Everybody has a thing. Sometimes it’s a weird thing—cross-country unicycling, owning an organic mango farm in Fresno—and sometimes it’s a normal thing, like really wanting to be a nurse. For some reason, though, most people I know don’t ever get around to doing “their thing.” It ends up being their sometimes-hobby, and that makes me kind of sad. Sometimes, you really can’t get people to pay you for your passion, but in my experience most people don’t ever try that hard to figure out a way to make that happen. Maybe it’s all that “20 Highest-Paying Careers” bullshit I keep reading on Forbes. Everybody’s going to tell you to be a doctor, to study Computer Science, or to get started on your 401(k) as soon as possible. Repeat after me: Fuck those people and take the time to find out what you want, not what will get you paid or get you better retirement. If you spend your free time reading Thought Catalog, you can most likely afford to take the time to find your passion. Don’t waste that privilege.

7. Read a Fucking Book.

Not for a class, not for a grade, not even to be able to use this line at the bar: “Yeah, just finished Ivan Denisovich. Really got me thinking about the legacy of glasnost policy.” Try not talking about every book you’ve read as if it makes you mildly important/informed/intellectual. Try not reading something because it fits on some list you have in your head called “Books That People Who Appear Smart And Socially Successful Talk About Having Read.” Yeah, Ryan wears Ray-Bans and has a really hot nerd girlfriend, but I bet it’s not because he actually read all that Margaret Atwood. I bet you know that, too. So go read a goddamn book and then don’t tell anyone you read it. If nothing else, it’ll make you feel better about yourself, I swear.

8. Put Your Fucking Phone Down.

You have a problem, I have a problem, we all have a problem. Good luck with this one. There’s absolutely no doubt that it will make you happier in the long run, but God damn will it suck in the short term. Do this: Let everybody who matters to you (including your boss) know that you will only be available from 10-4, or whatever works for your schedule. Keep your phone with you between those hours, and then lock it in a drawer while you go live an actual life. What to do, you ask, to fill those long, bleak, phoneless hours? See numbers 1, 2, 3, 6, 7 and 9.

9. Build a Fucking Table.

Or a drawer. Or a shelf. Or whatever. The key is building something that you will definitely use and making it into something you’re proud of. It’s a therapeutic as well as a functional activity: It takes physical work and a little bit of reading, it uses tools and basic math, and it requires some level of skill. The same principle applies as for making bread. For the urban-raised and truly inept (if you feel that you’re more likely to end up with a nail through your sternum than a completed table), I would suggest starting small, maybe with a birdhouse kit or some shit you find in the kid’s aisle at Toys “R” Us. Note: Assembling Ikea furniture does not count, you heartless basic bastard.
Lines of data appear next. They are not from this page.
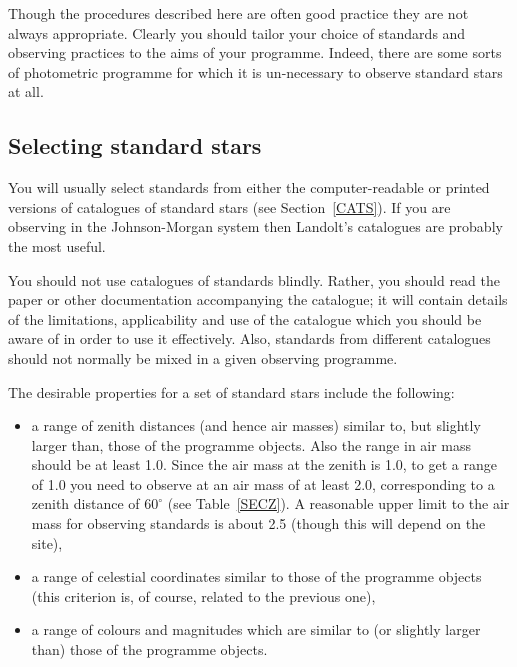 \documentclass[twoside,11pt]{article}
\begin{document}
Though the procedures described here are often good practice they are
not always appropriate.  Clearly you should tailor your choice of
standards and observing practices to the aims of your programme.
Indeed, there are some sorts of photometric programme for which it is
un-necessary to observe standard stars at all.

\subsection{\label{SEL_STANDARD}Selecting standard stars}

You will usually select standards from either the computer-readable or
printed versions of catalogues of standard stars (see
Section~\ref{CATS}).  If you are observing in the Johnson-Morgan system
then Landolt's catalogues are probably the most useful.

You should not use catalogues of standards blindly.  Rather, you should
read the paper or other documentation accompanying the catalogue; it
will contain details of the limitations, applicability and use of the
catalogue which you should be aware of in order to use it effectively.
Also, standards from different catalogues should not normally be mixed
in a given observing programme.

The desirable properties for a set of standard stars include the
following:

\begin{itemize}

  \item a range of zenith distances (and hence air masses) similar to,
   but slightly larger than, those of the programme objects.  Also
   the range in air mass should be at least 1.0.  Since the
   air mass at the zenith is 1.0, to get a range of 1.0 you need to
   observe at an air mass of at least 2.0, corresponding to a zenith
   distance of $60^{\circ}$ (see Table~\ref{SECZ}).  A reasonable upper
   limit to the air mass for observing standards is about 2.5 (though
   this will depend on the site),

  \item a range of celestial coordinates similar to those of the
   programme objects (this criterion is, of course, related to the
   previous one),

  \item a range of colours and magnitudes which are similar to (or
   slightly larger than) those of the programme objects.

\end{itemize}
\end{document}
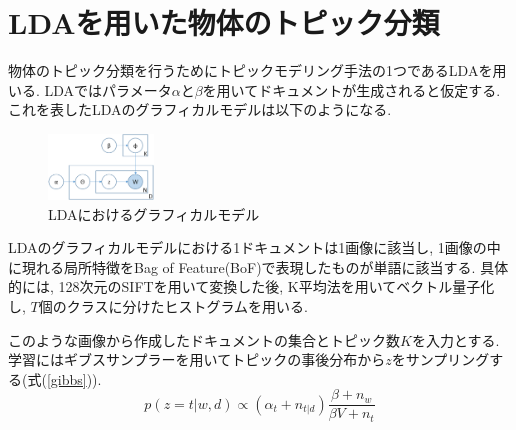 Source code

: \section{LDAを用いた物体のトピック分類}
物体のトピック分類を行うためにトピックモデリング手法の1つであるLDA\cite{lda}を用いる.
LDAではパラメータ$\alpha$と$\beta$を用いてドキュメントが生成されると仮定する.
これを表したLDAのグラフィカルモデルは以下のようになる.
\begin{figure}[h!]
	\begin{center}
		\includegraphics[width=0.25\textwidth,clip]{img/graphicalmodel.eps}
	\end{center}
	\caption{LDAにおけるグラフィカルモデル}
	\label{fig:graphical_model}
\end{figure} 
\par
LDAのグラフィカルモデルにおける1ドキュメントは1画像に該当し, 
1画像の中に現れる局所特徴をBag of Feature(BoF)で表現したものが単語に該当する.
具体的には, 128次元のSIFT\cite{sift}を用いて変換した後, 
K平均法\cite{kmeans}を用いてベクトル量子化し, $T$個のクラスに分けたヒストグラムを用いる.
\par
このような画像から作成したドキュメントの集合とトピック数$K$を入力とする.
学習にはギブスサンプラーを用いてトピックの事後分布から$z$をサンプリングする(式(\ref{gibbs})).
\begin{equation}
p(z = t|w, d) \propto ( \alpha_{t} + n_{t|d} ) \frac{\beta + n_w}{\beta V + n_t}
\label{gibbs}
\end{equation}
\par


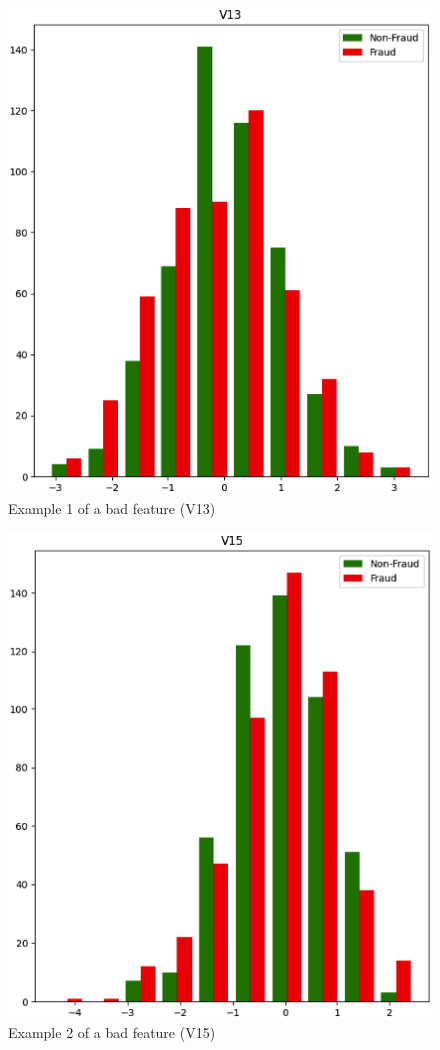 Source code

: \documentclass[conference]{IEEEtran}
\begin{document}
\begin{figure}[H]
    \centering
    \includegraphics[width=1\linewidth]{images/feature13histogram.png}
    \caption{Example 1 of a bad feature (V13)}
    \label{fig:enter-label}
\end{figure}

\begin{figure}[H]
    \centering
    \includegraphics[width=1\linewidth]{images/feature15histogram.png}
    \caption{Example 2 of a bad feature (V15)}
    \label{fig:enter-label}
\end{figure}
\end{document}
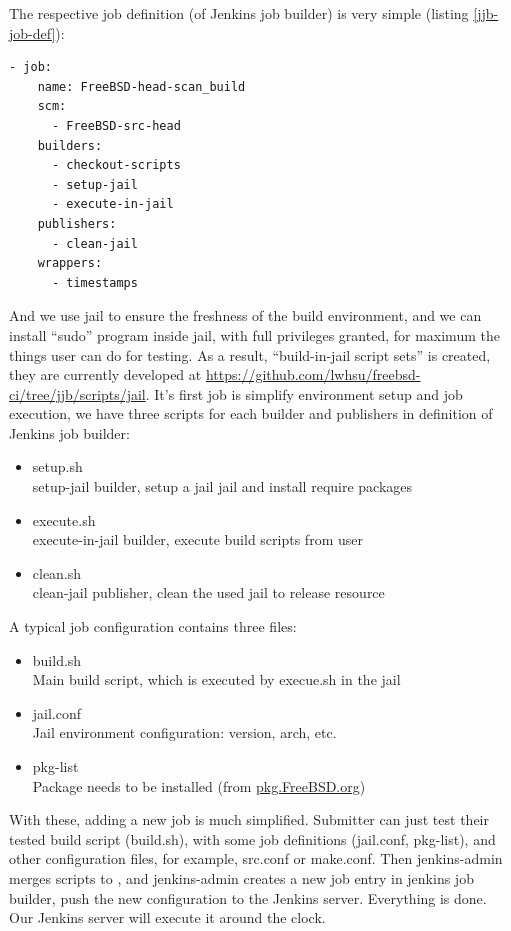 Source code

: \documentclass[a4paper,twocolumn,10pt]{article}
\begin{document}
The respective job definition (of Jenkins job builder) is very simple
(listing \ref{jjb-job-def}):

\begin{lstlisting}[caption=Job definition,label=jjb-job-def]
- job:
    name: FreeBSD-head-scan_build
    scm:
      - FreeBSD-src-head
    builders:
      - checkout-scripts
      - setup-jail
      - execute-in-jail
    publishers:
      - clean-jail
    wrappers:
      - timestamps
\end{lstlisting}

And we use jail to ensure the freshness of the build environment, and we can
install ``sudo'' \cite{sudo} program inside jail, with full privileges granted,
for maximum the things user can do for testing. As a result, ``build-in-jail
script sets'' is created, they are currently developed at
\url{https://github.com/lwhsu/freebsd-ci/tree/jjb/scripts/jail}. It's first job
is simplify environment setup and job execution, we have three scripts for each
builder and publishers in definition of Jenkins job builder:

\begin{itemize}
\item setup.sh\\
  setup-jail builder, setup a jail jail and install require packages
\item execute.sh\\
  execute-in-jail builder, execute build scripts from user
\item clean.sh\\
  clean-jail publisher, clean the used jail to release resource
\end{itemize}

A typical job configuration contains three files:

\begin{itemize}
\item build.sh\\
  Main build script, which is executed by execue.sh in the jail
\item jail.conf\\
  Jail environment configuration: version, arch, etc.
\item pkg-list\\
  Package needs to be installed (from \url{pkg.FreeBSD.org})
\end{itemize}

With these, adding a new job is much simplified. Submitter can just test their
tested build script (build.sh), with some job definitions (jail.conf,
pkg-list), and other configuration files, for example, src.conf or make.conf.
Then jenkins-admin merges scripts to , and
jenkins-admin creates a new job entry in jenkins job builder, push the new
configuration to the Jenkins server. Everything is done. Our Jenkins server
will execute it around the clock.
\end{document}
10. Be Fucking Nice To Yourself.

If you hate yourself, you’re not going to be a very nice or productive person. It’s a fact. Look it up in the Dictionary of Fucking Life. The only way to be truly happy is to accept, on some level, that being a slobby-procrastinating-lazy-sometimes-asshole is, actually, a pretty OK way to be, and you deserve any kindness that you can give yourself, because it makes you more likely to be kind to other people. At the very least, remember this: You are (I’m assuming?) not a felon. That’s something.